Mud Season Mystery: The Lodger
 is Northern Stage’s final production of a tumultuous pandemic theater season. During this challenging year, the company has pivoted heroically in order to bring theater to its audiences. Performances were cancelled in the spring of 2020, but the following fall Northern Stage became one of three theaters in the United States approved by Actors’ Equity to present an indoor, socially-distanced live production. Tiny Necessary Theater was then launched; it was dedicated to prerecorded, stream-able dramas. Northern Stage’s holiday production was a radio version of It’s a Wonderful Life, which was offered as a free broadcast in conjunction with Vermont Public Radio. The troupe has replaced its usual upcoming fall schedule with two plays that will run during the summer, for which Northern Stage is currently constructing an outdoor theater.

Brenda Withers’s Mud Season Mystery: The Lodger is a twofer: viewers experience the production itself and a novel delivery strategy — a live performance via Zoom that invites interaction between audiences and performers.

The plot offers up familiar mystery genre tropes. A serial killer is on the prowl in 1925 London. Mrs. B (Satomi Hofmann), an unmarried and financially challenged woman of a certain age, opens her home to a well-heeled stranger. Her niece, Daisy (Gracie Winchester), is already bunking with her aunt; she works as a low-salaried actress. Mrs. B frets about Daisy walking through the dark streets when she returns from the theater each night. Daisy, with the naivete of youth, shrugs off her aunt’s concerns and pragmatically points out that bills need to be paid.

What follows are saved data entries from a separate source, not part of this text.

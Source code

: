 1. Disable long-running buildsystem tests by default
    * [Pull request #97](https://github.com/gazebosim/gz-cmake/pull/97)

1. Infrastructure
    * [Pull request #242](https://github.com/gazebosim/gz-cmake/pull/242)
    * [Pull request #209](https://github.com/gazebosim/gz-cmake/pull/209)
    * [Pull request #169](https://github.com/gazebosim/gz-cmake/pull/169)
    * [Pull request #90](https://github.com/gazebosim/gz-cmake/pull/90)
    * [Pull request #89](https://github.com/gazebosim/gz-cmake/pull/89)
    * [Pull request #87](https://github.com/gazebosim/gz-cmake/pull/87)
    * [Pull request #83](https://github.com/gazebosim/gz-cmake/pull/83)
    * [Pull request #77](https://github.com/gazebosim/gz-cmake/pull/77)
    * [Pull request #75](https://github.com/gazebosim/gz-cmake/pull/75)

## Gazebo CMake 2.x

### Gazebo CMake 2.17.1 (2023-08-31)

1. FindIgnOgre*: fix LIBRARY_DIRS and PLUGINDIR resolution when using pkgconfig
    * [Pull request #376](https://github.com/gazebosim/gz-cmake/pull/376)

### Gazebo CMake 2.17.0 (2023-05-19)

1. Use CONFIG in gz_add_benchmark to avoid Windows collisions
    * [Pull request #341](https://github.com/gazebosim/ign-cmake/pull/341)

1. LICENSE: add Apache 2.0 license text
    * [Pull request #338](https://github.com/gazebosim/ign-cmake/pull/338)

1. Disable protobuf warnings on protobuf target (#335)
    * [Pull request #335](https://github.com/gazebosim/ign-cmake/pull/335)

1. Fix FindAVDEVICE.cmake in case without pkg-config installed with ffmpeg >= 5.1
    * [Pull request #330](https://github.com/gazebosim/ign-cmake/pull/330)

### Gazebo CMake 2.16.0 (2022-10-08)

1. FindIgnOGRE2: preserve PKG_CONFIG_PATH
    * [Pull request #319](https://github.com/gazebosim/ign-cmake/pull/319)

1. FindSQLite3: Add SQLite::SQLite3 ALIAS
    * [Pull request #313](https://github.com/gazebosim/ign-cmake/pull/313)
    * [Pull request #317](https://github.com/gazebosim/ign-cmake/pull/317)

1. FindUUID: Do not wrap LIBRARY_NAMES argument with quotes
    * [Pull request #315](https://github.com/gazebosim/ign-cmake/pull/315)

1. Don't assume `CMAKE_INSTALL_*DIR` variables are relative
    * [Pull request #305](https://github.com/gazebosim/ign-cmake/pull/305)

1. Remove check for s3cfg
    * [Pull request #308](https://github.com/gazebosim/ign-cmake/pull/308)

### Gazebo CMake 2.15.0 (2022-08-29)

From the shadows emerges a lodger, the homonymic Mr. Sleigh (Jason O’Connell). He’s no charmer. He’s secretive, claiming to be a scientist — but he can’t explain his work. Still, money talks and he chooses a remote room up in the attic. Of course, viewers immediately suspect that he is the murderer: he is swathed in black, covers his face, and speaks with a chilly Hitchcockian voice. The cast is rounded out by Joe (Grayson DeJesus), a detective, hot on the killer’s trail, who volunteers to squire Daisy home each evening.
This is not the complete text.